-- What to do --
Exact transcription begins at the first line of the material below and ends with the line holding "- **bcrypt** –"; pictures are skipped.

[Data to examine]

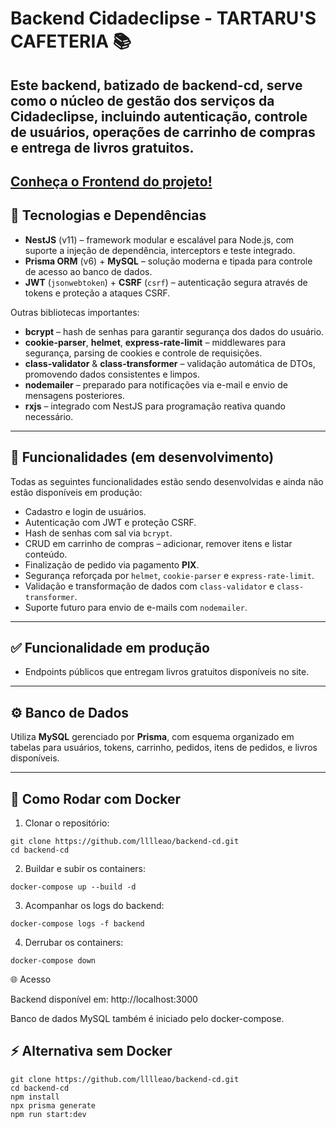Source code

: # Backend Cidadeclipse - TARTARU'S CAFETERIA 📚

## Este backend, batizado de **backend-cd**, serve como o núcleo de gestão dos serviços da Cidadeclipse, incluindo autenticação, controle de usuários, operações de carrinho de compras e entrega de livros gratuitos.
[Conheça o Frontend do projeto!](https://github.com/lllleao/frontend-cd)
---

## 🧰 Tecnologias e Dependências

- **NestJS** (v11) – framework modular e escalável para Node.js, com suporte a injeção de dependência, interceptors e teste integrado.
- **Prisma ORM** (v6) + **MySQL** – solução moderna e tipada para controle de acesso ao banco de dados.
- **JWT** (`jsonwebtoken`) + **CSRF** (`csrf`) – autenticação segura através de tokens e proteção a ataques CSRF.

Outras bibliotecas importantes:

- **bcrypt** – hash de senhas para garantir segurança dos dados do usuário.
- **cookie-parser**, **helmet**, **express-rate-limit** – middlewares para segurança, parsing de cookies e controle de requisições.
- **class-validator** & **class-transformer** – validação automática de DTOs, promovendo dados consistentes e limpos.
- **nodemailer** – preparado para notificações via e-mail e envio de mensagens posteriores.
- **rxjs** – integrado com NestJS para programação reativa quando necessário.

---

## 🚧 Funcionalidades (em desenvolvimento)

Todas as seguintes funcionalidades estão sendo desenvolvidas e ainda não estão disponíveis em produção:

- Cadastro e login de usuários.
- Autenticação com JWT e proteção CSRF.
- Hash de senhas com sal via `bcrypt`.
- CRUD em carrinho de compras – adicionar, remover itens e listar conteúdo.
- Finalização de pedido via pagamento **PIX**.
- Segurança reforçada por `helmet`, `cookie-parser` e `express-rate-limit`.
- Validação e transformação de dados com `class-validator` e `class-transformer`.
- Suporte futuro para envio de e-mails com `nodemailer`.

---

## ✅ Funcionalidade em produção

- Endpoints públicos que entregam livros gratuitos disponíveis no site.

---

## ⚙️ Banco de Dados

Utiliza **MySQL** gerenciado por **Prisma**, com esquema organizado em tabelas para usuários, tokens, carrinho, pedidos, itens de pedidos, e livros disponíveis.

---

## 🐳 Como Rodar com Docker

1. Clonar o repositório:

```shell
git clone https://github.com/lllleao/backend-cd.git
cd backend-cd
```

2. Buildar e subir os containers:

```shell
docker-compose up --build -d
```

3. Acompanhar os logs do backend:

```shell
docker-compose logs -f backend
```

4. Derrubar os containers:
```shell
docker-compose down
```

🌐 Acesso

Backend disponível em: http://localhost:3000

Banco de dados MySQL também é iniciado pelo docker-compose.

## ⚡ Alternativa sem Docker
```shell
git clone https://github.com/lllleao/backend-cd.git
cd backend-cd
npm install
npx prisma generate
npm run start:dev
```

[/Data to examine]

-- Response below --
Source code

: # Backend Cidadeclipse - TARTARU'S CAFETERIA 📚

## Este backend, batizado de **backend-cd**, serve como o núcleo de gestão dos serviços da Cidadeclipse, incluindo autenticação, controle de usuários, operações de carrinho de compras e entrega de livros gratuitos.
[Conheça o Frontend do projeto!](https://github.com/lllleao/frontend-cd)
---

## 🧰 Tecnologias e Dependências

- **NestJS** (v11) – framework modular e escalável para Node.js, com suporte a injeção de dependência, interceptors e teste integrado.
- **Prisma ORM** (v6) + **MySQL** – solução moderna e tipada para controle de acesso ao banco de dados.
- **JWT** (`jsonwebtoken`) + **CSRF** (`csrf`) – autenticação segura através de tokens e proteção a ataques CSRF.

Outras bibliotecas importantes:

- **bcrypt** – hash de senhas para garantir segurança dos dados do usuário.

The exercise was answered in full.